* _Given records_
::::
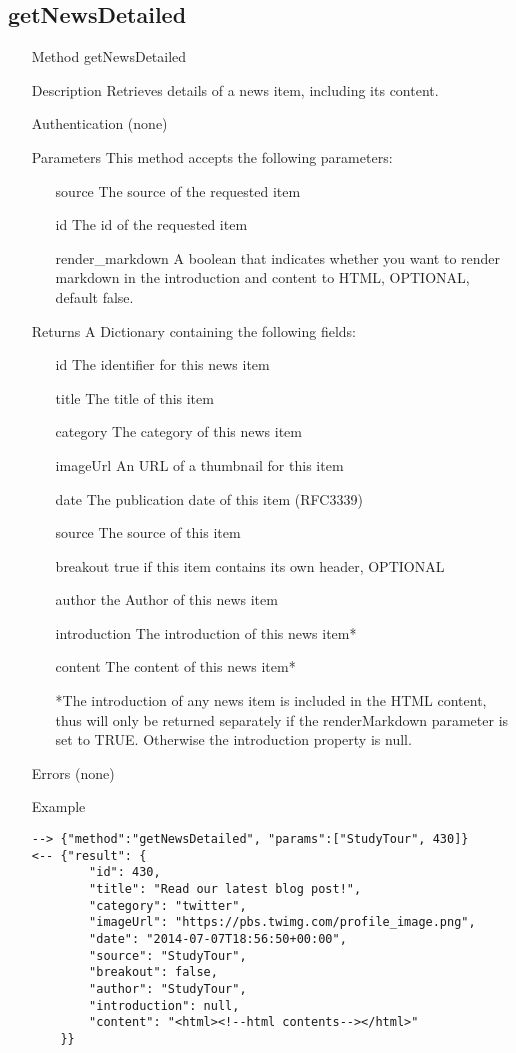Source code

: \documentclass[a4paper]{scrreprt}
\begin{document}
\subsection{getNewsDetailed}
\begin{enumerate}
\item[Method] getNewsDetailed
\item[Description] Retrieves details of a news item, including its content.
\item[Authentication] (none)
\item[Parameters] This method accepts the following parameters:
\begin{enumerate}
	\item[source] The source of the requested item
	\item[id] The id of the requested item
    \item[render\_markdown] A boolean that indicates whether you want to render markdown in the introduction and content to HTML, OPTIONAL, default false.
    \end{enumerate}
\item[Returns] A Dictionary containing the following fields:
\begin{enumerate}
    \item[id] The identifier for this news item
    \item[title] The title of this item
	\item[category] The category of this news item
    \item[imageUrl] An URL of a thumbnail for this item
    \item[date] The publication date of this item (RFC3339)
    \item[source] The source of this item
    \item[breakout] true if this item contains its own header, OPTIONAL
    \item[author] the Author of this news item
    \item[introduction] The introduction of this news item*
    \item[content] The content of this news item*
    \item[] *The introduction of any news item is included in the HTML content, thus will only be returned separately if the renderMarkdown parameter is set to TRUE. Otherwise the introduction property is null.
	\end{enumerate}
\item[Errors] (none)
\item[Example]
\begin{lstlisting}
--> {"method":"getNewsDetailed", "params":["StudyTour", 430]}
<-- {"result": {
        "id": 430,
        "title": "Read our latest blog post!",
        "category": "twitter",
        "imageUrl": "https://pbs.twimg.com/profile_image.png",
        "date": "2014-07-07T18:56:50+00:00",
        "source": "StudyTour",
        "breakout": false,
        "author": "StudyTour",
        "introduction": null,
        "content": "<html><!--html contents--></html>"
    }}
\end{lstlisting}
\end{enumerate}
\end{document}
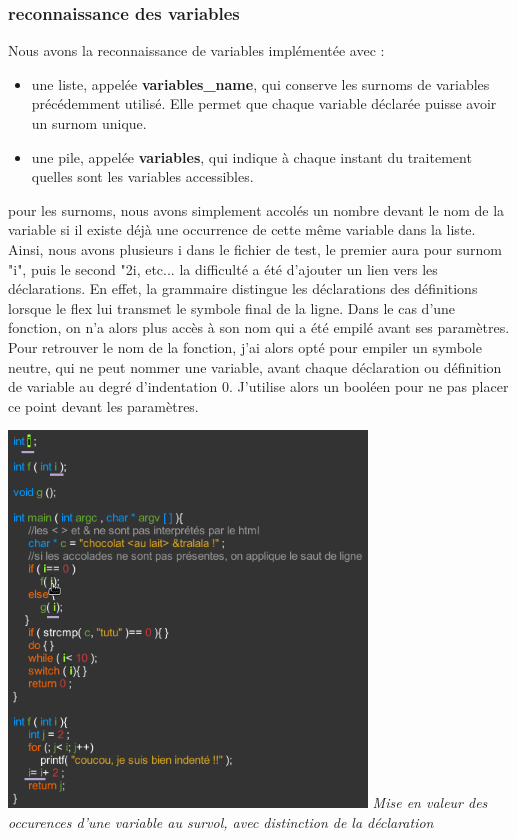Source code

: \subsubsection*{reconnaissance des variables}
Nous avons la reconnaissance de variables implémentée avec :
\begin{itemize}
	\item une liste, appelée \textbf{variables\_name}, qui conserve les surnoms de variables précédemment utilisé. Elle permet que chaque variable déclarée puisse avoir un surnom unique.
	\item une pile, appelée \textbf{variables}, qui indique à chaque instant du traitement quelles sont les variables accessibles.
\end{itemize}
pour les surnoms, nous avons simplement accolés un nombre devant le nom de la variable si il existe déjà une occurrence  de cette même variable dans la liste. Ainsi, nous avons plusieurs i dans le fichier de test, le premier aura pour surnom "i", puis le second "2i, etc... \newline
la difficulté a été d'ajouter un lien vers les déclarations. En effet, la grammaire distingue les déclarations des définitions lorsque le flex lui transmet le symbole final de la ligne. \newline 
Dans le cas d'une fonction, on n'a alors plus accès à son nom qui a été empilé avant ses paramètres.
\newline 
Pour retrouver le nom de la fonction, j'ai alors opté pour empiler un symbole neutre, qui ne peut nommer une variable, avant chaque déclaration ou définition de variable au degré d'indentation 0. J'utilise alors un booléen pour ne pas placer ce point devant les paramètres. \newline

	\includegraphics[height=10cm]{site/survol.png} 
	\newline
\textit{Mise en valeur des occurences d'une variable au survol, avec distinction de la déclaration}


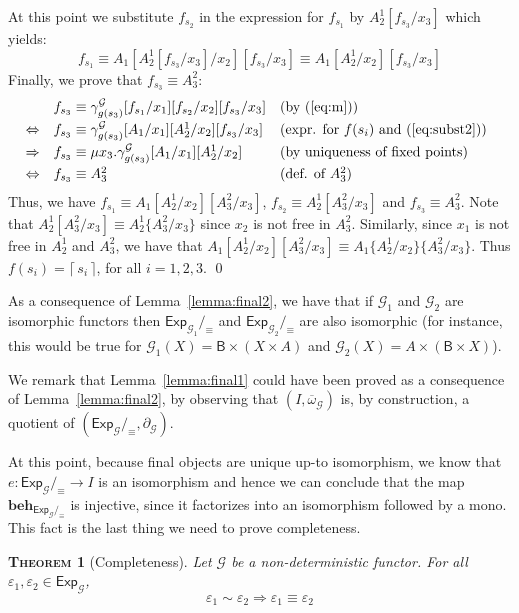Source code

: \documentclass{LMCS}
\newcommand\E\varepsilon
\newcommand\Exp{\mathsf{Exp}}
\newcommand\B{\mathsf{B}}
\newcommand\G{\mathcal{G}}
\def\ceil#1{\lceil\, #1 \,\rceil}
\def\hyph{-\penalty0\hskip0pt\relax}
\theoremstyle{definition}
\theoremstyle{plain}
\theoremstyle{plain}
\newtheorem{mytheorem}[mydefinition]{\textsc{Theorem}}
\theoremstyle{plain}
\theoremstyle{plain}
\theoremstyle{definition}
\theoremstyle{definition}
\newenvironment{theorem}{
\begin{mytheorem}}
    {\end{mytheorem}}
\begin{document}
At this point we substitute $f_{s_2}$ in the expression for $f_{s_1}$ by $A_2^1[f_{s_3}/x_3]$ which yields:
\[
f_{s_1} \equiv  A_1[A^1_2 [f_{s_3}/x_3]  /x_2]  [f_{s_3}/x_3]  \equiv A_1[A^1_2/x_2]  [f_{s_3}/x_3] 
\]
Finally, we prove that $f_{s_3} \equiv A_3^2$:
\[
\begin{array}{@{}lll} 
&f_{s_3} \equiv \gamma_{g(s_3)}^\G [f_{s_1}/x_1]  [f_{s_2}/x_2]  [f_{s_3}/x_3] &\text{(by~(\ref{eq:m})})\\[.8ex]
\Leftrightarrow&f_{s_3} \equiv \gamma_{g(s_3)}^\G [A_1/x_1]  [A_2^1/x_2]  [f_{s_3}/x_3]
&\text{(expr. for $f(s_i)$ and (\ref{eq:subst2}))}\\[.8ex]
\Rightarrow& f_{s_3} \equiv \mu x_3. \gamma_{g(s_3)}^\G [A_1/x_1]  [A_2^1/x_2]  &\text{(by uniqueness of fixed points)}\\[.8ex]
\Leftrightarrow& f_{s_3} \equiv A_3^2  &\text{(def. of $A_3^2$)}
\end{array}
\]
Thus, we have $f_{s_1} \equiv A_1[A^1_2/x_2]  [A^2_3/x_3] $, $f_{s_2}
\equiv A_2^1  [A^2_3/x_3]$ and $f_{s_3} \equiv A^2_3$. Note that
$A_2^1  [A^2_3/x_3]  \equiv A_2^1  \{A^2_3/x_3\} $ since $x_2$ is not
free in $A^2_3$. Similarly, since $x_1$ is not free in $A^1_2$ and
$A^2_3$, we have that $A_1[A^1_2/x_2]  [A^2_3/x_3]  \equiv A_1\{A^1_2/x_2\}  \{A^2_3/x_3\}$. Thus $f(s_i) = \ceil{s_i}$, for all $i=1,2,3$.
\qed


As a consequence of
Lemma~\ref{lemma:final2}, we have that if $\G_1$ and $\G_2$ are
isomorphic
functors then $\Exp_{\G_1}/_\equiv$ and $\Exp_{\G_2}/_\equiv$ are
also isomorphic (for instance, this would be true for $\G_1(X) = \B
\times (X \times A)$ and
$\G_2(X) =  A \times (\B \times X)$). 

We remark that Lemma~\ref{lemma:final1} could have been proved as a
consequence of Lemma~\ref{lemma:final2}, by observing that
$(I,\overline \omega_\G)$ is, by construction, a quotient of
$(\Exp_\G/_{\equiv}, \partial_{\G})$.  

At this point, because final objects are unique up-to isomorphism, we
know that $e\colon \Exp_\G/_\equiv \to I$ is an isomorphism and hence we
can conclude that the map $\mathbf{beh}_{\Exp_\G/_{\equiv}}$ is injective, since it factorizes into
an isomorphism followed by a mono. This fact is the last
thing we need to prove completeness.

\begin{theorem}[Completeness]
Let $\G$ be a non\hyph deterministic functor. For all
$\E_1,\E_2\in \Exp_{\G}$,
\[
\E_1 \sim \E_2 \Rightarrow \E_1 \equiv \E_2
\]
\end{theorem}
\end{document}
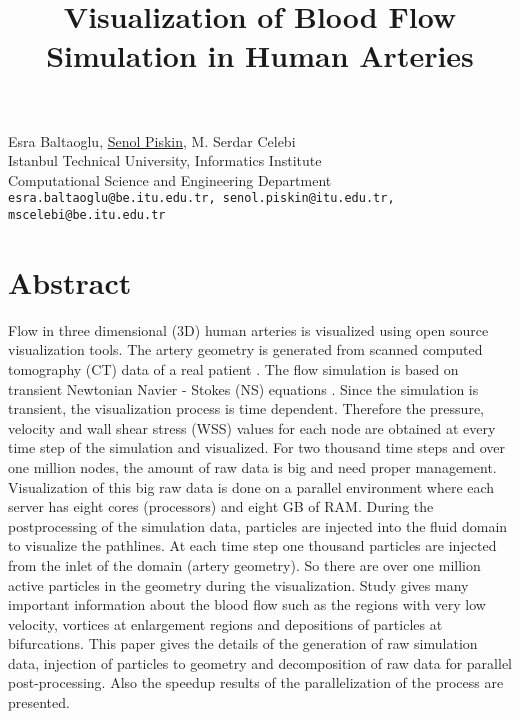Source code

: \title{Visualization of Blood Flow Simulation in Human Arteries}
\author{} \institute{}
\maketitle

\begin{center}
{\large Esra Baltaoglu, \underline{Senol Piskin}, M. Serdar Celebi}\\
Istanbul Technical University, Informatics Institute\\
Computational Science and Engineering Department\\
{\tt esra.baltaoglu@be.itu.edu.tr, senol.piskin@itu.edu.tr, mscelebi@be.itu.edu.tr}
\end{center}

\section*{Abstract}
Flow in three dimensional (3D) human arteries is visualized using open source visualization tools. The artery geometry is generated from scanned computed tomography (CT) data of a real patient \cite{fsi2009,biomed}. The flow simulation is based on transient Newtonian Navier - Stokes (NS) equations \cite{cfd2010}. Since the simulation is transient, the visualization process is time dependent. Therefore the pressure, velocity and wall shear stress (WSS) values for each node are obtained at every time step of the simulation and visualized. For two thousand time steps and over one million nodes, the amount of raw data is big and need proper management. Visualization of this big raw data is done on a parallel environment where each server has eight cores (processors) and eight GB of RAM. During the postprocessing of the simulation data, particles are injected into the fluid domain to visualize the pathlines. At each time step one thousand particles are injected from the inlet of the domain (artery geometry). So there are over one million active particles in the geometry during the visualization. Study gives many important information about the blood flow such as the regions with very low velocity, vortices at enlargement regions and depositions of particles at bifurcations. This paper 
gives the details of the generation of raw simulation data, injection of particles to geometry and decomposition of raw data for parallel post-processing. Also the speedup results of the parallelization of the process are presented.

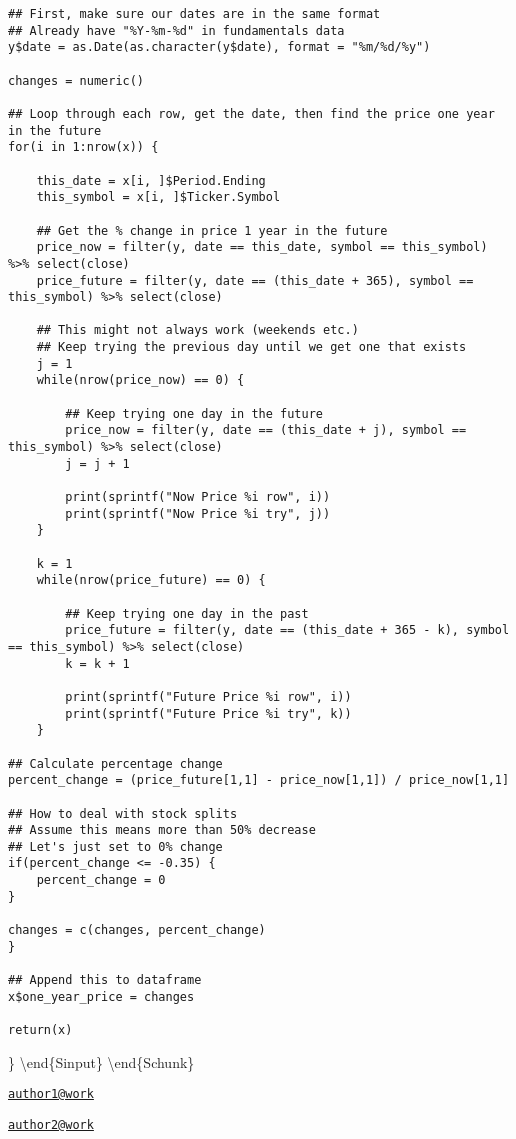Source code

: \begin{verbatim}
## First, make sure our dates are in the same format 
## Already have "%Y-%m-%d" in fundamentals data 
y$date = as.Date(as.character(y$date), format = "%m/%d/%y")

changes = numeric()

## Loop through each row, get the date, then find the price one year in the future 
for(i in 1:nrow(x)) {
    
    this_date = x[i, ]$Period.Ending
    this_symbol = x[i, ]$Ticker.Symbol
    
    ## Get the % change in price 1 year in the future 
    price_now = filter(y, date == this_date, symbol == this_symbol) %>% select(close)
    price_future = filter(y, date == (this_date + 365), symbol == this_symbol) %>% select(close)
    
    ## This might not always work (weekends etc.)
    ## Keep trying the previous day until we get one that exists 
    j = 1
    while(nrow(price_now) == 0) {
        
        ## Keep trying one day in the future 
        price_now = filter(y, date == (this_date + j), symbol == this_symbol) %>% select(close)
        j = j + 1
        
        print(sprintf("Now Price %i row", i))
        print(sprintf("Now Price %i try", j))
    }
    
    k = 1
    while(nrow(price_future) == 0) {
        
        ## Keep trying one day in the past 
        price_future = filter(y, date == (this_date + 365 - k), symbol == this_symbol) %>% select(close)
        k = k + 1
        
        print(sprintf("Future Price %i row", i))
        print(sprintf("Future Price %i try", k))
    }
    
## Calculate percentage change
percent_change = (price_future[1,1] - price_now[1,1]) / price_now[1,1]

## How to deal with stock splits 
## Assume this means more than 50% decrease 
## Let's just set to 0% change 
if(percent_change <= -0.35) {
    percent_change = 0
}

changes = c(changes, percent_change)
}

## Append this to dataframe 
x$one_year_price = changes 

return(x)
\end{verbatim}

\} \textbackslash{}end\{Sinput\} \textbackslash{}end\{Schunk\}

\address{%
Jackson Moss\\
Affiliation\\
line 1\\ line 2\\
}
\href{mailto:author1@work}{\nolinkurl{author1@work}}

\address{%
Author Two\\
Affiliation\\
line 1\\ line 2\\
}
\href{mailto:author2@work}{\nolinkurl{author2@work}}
::::
Please return all lines in the material above that include the word "Lemma".

Lemma~\ref{lemma:final2}, we have that if $\G_1$ and $\G_2$ are
We remark that Lemma~\ref{lemma:final1} could have been proved as a
consequence of Lemma~\ref{lemma:final2}, by observing that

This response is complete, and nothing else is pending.